Speculators (a.k.a., “dumb money”?) are holding their largest net-short position in the history of the VIX futures contract.
Every week, the CFTC releases their Commitment Of Traders (COT) report on the collective positioning among major futures players. Like most market data, the majority of the time, we do not find the COT report on a particular contract to be of much use. However, we do make it a habit to note any extremes in trader positioning as the data can be quite enlightening at such junctures. For example, this morning we released our Chart Of The Day on Twitter and Stocktwits noting the record net-short position among Speculators in VIX futures. This can be helpful since these Speculators are notoriously off-sides at extremes.
As a reminder, “Speculators” (e.g., hedge funds, commodity funds, etc.) typically exhibit trend-following behavior, i.e., they build positions in the direction of prices. Thus, in a trending market, they can be on the right side for an extended period. However, where they earned their “dumb money” moniker is at key inflections and turning points. Again, that is because they’re often wrongly positioned at such times, and to an extreme.
In today’s example, we see these speculators held a collective net-short position of more than 134,000 VIX (S&P 500 1-month Volatility Index) contracts. That is a record amount going back to the inception of VIX futures in 2007. Therefore, it’s safe to say that speculators are fairly confident that stock volatility will remain low in the foreseeable future. Any time we see their confidence, and investment positioning, at an extreme, it raises our antenna.

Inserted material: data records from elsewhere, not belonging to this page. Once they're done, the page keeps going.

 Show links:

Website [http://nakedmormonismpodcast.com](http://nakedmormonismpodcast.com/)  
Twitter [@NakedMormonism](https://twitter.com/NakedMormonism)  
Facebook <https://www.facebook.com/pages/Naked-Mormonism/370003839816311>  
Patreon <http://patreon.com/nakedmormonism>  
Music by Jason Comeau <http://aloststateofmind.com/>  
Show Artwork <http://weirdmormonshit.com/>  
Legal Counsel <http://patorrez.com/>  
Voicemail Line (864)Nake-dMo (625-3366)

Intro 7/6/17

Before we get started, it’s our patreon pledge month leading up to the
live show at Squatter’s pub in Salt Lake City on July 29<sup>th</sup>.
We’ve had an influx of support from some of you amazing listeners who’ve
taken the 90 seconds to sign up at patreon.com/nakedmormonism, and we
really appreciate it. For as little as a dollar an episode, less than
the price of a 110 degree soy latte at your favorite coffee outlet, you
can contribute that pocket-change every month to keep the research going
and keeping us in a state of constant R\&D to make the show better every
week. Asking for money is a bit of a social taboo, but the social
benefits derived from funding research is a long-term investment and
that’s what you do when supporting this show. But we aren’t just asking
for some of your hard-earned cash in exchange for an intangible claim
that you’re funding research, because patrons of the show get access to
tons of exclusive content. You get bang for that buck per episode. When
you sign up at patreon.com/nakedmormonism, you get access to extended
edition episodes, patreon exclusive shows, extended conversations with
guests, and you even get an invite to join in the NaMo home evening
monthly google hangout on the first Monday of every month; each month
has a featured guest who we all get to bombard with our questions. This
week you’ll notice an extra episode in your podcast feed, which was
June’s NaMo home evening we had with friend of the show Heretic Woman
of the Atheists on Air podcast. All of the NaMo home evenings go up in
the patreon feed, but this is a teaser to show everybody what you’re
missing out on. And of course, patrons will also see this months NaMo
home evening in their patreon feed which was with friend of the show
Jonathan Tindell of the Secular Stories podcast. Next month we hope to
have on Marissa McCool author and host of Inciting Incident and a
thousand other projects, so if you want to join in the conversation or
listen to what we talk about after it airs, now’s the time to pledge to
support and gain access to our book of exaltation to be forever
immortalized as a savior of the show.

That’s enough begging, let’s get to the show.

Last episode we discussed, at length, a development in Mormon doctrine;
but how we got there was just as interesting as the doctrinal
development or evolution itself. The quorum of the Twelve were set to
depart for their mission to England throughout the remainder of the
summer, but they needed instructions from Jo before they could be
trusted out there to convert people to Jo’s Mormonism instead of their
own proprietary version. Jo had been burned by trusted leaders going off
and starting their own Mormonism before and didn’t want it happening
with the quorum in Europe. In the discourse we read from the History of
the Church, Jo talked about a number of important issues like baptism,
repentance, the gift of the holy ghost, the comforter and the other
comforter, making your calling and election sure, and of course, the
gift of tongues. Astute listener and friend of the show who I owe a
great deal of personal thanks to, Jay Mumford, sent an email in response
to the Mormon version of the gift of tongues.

Note that the Speculators’ previous record net-short position in VIX futures occurred in early September 2016, just days before the S&P 500 broke out of a historic trading range by dropping more than 2½% in a day – and the VIX soared by 70%. Again, these extremes can always get more extreme, and these speculators do not always receive their comeuppance in such short order. But it typically does come, eventually.
You might also note on the chart the massive expansion in interest in this contract around 2012. This was no doubt spurred by the proliferation in VIX-based exchange traded products. We must concede that the environment now may certainly be different in character and behavior than it was prior to the emerging popularity of these ETP’s. However, our anecdotal evidence is that the contrarian signals generated by extremes in VIX futures positioning have been more effective in recent years.
Speculators had better hope that’s not the case.